The task
The answer must be every line from the entries below that contains "based".

Saved data entries:
·····
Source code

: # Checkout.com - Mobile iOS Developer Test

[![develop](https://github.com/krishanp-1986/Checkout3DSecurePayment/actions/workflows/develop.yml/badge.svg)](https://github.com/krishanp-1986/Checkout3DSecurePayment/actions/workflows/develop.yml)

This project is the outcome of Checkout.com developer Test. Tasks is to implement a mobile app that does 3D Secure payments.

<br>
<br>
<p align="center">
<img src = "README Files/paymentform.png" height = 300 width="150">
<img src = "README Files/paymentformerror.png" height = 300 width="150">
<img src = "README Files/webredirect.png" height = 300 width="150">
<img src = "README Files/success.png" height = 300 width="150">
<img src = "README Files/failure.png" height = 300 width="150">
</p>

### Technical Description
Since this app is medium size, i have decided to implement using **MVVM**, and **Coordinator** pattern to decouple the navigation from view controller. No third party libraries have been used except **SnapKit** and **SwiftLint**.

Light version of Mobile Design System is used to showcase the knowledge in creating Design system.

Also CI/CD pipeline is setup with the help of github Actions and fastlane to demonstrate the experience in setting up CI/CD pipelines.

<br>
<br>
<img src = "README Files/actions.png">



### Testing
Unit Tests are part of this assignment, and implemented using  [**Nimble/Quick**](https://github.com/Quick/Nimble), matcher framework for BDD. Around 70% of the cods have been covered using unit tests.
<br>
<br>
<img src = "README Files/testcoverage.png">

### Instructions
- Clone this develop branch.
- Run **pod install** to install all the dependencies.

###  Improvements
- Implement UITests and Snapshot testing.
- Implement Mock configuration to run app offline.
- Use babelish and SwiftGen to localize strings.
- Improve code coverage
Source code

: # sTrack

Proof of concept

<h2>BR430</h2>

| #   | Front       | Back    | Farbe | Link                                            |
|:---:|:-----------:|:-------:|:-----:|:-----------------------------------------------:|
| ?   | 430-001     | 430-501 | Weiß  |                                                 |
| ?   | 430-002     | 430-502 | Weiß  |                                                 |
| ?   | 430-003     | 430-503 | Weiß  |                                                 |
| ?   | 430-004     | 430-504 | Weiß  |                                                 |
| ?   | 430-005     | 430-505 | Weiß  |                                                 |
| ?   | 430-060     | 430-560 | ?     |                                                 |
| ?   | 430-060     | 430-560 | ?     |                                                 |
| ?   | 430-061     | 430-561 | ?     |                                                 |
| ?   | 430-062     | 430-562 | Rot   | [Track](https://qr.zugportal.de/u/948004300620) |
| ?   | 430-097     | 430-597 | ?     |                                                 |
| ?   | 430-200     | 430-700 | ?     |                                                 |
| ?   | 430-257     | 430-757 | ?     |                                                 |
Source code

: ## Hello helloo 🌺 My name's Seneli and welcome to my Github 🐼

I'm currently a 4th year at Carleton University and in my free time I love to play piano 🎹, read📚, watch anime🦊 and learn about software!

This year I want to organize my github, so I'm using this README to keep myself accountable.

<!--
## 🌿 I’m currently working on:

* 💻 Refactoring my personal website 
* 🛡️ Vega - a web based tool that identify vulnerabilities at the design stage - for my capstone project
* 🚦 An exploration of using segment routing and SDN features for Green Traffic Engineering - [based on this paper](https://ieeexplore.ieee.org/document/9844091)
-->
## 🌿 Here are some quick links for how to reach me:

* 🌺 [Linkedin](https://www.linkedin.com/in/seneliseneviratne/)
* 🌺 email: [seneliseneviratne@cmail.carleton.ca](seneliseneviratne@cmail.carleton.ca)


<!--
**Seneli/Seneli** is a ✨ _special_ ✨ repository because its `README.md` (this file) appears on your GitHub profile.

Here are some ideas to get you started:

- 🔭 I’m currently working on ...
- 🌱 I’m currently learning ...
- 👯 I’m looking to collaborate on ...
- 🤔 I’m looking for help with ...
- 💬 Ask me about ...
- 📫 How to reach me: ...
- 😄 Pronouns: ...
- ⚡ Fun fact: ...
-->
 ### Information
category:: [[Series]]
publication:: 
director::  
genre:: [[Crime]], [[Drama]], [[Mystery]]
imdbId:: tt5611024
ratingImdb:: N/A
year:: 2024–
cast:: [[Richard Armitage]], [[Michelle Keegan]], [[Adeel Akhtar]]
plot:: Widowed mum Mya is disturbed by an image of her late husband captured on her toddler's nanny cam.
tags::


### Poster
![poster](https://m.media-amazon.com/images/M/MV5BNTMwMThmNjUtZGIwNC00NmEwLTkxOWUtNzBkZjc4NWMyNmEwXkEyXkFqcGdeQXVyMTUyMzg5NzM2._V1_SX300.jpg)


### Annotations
·····
Response area
* 🛡️ Vega - a web based tool that identify vulnerabilities at the design stage - for my capstone project
* 🚦 An exploration of using segment routing and SDN features for Green Traffic Engineering - [based on this paper](https://ieeexplore.ieee.org/document/9844091)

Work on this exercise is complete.